(AVAILABLE DATA):

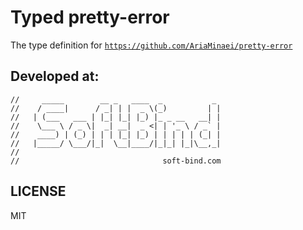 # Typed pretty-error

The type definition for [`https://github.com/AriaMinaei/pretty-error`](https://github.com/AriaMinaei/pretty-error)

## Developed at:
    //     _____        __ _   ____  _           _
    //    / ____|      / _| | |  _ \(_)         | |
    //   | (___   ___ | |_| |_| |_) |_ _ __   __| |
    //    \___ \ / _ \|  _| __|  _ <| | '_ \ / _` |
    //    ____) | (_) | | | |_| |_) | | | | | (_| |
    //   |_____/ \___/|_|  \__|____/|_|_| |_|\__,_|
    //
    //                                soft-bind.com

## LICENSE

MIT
--
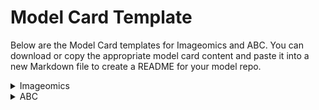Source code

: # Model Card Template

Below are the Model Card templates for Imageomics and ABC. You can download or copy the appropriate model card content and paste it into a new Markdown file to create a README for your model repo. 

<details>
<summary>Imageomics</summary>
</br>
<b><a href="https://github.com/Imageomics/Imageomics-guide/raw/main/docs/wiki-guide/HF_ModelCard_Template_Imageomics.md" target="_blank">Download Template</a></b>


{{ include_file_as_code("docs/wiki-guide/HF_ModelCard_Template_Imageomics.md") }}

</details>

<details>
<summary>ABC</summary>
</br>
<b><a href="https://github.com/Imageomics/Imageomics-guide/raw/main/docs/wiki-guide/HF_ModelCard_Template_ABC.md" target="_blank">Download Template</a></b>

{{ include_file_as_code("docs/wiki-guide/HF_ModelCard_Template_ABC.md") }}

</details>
---
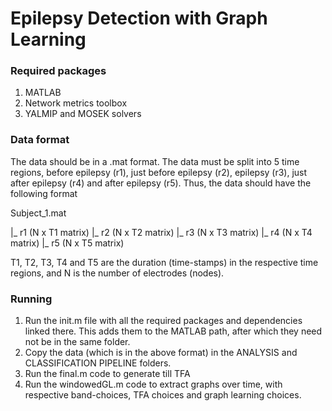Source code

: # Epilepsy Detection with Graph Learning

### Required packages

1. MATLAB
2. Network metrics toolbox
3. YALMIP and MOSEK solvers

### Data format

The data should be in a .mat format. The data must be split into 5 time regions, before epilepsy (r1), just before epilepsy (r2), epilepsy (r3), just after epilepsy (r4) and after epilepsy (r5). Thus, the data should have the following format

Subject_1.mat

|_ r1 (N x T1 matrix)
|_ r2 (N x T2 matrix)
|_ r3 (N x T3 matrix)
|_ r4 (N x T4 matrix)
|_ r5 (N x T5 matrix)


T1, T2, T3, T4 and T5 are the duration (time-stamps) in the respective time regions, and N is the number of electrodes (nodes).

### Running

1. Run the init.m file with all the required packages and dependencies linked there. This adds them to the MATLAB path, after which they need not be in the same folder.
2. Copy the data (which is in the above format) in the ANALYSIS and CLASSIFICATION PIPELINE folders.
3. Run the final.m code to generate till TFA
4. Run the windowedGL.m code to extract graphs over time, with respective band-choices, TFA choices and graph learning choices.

(TASK OBJECTIVE): Across the entries above, how many lines contain the string "regions"? The number alone is the answer.

(ANSWER SPACE): 2